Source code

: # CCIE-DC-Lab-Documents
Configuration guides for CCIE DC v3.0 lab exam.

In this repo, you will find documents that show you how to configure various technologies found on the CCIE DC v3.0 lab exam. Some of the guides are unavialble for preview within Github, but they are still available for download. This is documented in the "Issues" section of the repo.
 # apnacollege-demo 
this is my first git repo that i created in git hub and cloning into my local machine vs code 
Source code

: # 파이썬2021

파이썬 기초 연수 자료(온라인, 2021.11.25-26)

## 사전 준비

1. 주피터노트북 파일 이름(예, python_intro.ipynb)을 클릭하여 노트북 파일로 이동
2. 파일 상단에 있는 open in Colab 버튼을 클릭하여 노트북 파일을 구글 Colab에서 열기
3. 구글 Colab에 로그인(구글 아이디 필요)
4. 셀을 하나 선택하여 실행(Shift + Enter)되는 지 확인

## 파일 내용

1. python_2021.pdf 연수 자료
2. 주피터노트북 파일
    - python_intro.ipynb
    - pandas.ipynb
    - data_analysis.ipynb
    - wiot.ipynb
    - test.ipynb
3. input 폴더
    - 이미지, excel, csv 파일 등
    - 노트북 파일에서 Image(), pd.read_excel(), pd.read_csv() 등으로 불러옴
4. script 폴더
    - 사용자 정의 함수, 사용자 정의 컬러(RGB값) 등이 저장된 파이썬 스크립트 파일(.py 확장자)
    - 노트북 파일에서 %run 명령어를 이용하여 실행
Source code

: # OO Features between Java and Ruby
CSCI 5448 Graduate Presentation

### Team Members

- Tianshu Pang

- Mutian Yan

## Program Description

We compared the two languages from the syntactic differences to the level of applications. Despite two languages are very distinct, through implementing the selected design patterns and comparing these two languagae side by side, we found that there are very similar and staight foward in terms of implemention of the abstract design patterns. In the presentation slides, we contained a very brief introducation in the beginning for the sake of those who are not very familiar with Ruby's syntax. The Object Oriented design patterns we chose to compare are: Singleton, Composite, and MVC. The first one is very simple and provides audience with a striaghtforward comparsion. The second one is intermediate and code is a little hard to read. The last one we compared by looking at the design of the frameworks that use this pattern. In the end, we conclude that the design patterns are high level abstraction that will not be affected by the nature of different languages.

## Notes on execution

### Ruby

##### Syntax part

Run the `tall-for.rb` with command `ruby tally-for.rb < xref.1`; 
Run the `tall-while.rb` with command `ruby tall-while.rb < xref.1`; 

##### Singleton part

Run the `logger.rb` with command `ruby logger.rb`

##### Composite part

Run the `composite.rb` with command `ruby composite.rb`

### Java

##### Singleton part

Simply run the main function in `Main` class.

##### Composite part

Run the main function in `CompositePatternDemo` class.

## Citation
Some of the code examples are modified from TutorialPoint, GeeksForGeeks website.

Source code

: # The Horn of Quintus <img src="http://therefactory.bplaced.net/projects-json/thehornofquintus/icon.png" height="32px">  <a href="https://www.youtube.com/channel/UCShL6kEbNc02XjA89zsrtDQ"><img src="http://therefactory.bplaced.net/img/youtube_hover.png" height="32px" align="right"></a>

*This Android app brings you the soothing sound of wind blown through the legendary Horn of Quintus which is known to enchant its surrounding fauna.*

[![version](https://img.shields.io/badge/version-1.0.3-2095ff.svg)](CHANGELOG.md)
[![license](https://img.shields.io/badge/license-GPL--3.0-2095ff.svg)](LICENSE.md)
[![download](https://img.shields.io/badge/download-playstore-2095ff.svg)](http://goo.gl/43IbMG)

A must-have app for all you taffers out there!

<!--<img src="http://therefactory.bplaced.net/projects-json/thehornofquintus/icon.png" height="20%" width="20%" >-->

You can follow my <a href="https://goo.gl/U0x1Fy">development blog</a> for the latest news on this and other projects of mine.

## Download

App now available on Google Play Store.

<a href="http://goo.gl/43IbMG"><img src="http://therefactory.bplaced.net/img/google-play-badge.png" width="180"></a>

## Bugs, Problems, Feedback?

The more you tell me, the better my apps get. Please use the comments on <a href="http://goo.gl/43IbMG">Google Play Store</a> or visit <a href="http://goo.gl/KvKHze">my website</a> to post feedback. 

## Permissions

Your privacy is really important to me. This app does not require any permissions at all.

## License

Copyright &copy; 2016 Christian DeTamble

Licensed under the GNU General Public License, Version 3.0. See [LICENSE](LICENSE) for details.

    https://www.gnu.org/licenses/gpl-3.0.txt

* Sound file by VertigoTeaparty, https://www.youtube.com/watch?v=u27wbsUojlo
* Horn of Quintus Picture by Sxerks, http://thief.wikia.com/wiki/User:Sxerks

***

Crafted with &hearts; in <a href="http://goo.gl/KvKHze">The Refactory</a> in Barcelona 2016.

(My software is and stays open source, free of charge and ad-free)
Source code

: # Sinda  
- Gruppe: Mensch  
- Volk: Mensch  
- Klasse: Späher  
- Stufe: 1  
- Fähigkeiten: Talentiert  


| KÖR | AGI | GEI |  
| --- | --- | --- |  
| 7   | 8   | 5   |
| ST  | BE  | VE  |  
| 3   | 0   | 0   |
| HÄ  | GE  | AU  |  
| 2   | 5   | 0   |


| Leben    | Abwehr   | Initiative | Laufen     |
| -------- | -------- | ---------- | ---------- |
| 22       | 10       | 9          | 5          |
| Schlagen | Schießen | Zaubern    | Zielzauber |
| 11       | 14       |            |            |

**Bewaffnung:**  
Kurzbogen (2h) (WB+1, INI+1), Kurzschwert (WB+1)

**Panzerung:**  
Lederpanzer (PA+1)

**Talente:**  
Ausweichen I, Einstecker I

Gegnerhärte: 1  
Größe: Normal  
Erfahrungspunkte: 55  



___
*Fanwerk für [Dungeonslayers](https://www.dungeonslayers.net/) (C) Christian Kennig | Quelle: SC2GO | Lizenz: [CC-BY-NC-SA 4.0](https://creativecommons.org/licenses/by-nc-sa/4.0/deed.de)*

• **YOUR INSTRUCTIONS**:
Copy the records. Each line should match exactly.

• **RESPONSE**:
Source code

: # CCIE-DC-Lab-Documents
Configuration guides for CCIE DC v3.0 lab exam.

In this repo, you will find documents that show you how to configure various technologies found on the CCIE DC v3.0 lab exam. Some of the guides are unavialble for preview within Github, but they are still available for download. This is documented in the "Issues" section of the repo.
 # apnacollege-demo 
this is my first git repo that i created in git hub and cloning into my local machine vs code 
Source code

: # 파이썬2021

파이썬 기초 연수 자료(온라인, 2021.11.25-26)

## 사전 준비

1. 주피터노트북 파일 이름(예, python_intro.ipynb)을 클릭하여 노트북 파일로 이동
2. 파일 상단에 있는 open in Colab 버튼을 클릭하여 노트북 파일을 구글 Colab에서 열기
3. 구글 Colab에 로그인(구글 아이디 필요)
4. 셀을 하나 선택하여 실행(Shift + Enter)되는 지 확인

## 파일 내용

1. python_2021.pdf 연수 자료
2. 주피터노트북 파일
    - python_intro.ipynb
    - pandas.ipynb
    - data_analysis.ipynb
    - wiot.ipynb
    - test.ipynb
3. input 폴더
    - 이미지, excel, csv 파일 등
    - 노트북 파일에서 Image(), pd.read_excel(), pd.read_csv() 등으로 불러옴
4. script 폴더
    - 사용자 정의 함수, 사용자 정의 컬러(RGB값) 등이 저장된 파이썬 스크립트 파일(.py 확장자)
    - 노트북 파일에서 %run 명령어를 이용하여 실행
Source code

: # OO Features between Java and Ruby
CSCI 5448 Graduate Presentation

### Team Members

- Tianshu Pang

- Mutian Yan

## Program Description

We compared the two languages from the syntactic differences to the level of applications. Despite two languages are very distinct, through implementing the selected design patterns and comparing these two languagae side by side, we found that there are very similar and staight foward in terms of implemention of the abstract design patterns. In the presentation slides, we contained a very brief introducation in the beginning for the sake of those who are not very familiar with Ruby's syntax. The Object Oriented design patterns we chose to compare are: Singleton, Composite, and MVC. The first one is very simple and provides audience with a striaghtforward comparsion. The second one is intermediate and code is a little hard to read. The last one we compared by looking at the design of the frameworks that use this pattern. In the end, we conclude that the design patterns are high level abstraction that will not be affected by the nature of different languages.

## Notes on execution

### Ruby

##### Syntax part

Run the `tall-for.rb` with command `ruby tally-for.rb < xref.1`; 
Run the `tall-while.rb` with command `ruby tall-while.rb < xref.1`; 

##### Singleton part

Run the `logger.rb` with command `ruby logger.rb`

##### Composite part

Run the `composite.rb` with command `ruby composite.rb`

### Java

##### Singleton part

Simply run the main function in `Main` class.

##### Composite part

Run the main function in `CompositePatternDemo` class.

## Citation
Some of the code examples are modified from TutorialPoint, GeeksForGeeks website.

Source code

: # The Horn of Quintus <img src="http://therefactory.bplaced.net/projects-json/thehornofquintus/icon.png" height="32px">  <a href="https://www.youtube.com/channel/UCShL6kEbNc02XjA89zsrtDQ"><img src="http://therefactory.bplaced.net/img/youtube_hover.png" height="32px" align="right"></a>

*This Android app brings you the soothing sound of wind blown through the legendary Horn of Quintus which is known to enchant its surrounding fauna.*

[![version](https://img.shields.io/badge/version-1.0.3-2095ff.svg)](CHANGELOG.md)
[![license](https://img.shields.io/badge/license-GPL--3.0-2095ff.svg)](LICENSE.md)
[![download](https://img.shields.io/badge/download-playstore-2095ff.svg)](http://goo.gl/43IbMG)

A must-have app for all you taffers out there!

<!--<img src="http://therefactory.bplaced.net/projects-json/thehornofquintus/icon.png" height="20%" width="20%" >-->

You can follow my <a href="https://goo.gl/U0x1Fy">development blog</a> for the latest news on this and other projects of mine.

## Download

App now available on Google Play Store.

<a href="http://goo.gl/43IbMG"><img src="http://therefactory.bplaced.net/img/google-play-badge.png" width="180"></a>

## Bugs, Problems, Feedback?

The more you tell me, the better my apps get. Please use the comments on <a href="http://goo.gl/43IbMG">Google Play Store</a> or visit <a href="http://goo.gl/KvKHze">my website</a> to post feedback. 

## Permissions

Your privacy is really important to me. This app does not require any permissions at all.

## License

Copyright &copy; 2016 Christian DeTamble

Licensed under the GNU General Public License, Version 3.0. See [LICENSE](LICENSE) for details.

    https://www.gnu.org/licenses/gpl-3.0.txt

* Sound file by VertigoTeaparty, https://www.youtube.com/watch?v=u27wbsUojlo
* Horn of Quintus Picture by Sxerks, http://thief.wikia.com/wiki/User:Sxerks

***

Crafted with &hearts; in <a href="http://goo.gl/KvKHze">The Refactory</a> in Barcelona 2016.

(My software is and stays open source, free of charge and ad-free)
Source code

: # Sinda  
- Gruppe: Mensch  
- Volk: Mensch  
- Klasse: Späher  
- Stufe: 1  
- Fähigkeiten: Talentiert  


| KÖR | AGI | GEI |  
| --- | --- | --- |  
| 7   | 8   | 5   |
| ST  | BE  | VE  |  
| 3   | 0   | 0   |
| HÄ  | GE  | AU  |  
| 2   | 5   | 0   |


| Leben    | Abwehr   | Initiative | Laufen     |
| -------- | -------- | ---------- | ---------- |
| 22       | 10       | 9          | 5          |
| Schlagen | Schießen | Zaubern    | Zielzauber |
| 11       | 14       |            |            |

**Bewaffnung:**  
Kurzbogen (2h) (WB+1, INI+1), Kurzschwert (WB+1)

**Panzerung:**  
Lederpanzer (PA+1)

**Talente:**  
Ausweichen I, Einstecker I

Gegnerhärte: 1  
Größe: Normal  
Erfahrungspunkte: 55  



___
*Fanwerk für [Dungeonslayers](https://www.dungeonslayers.net/) (C) Christian Kennig | Quelle: SC2GO | Lizenz: [CC-BY-NC-SA 4.0](https://creativecommons.org/licenses/by-nc-sa/4.0/deed.de)*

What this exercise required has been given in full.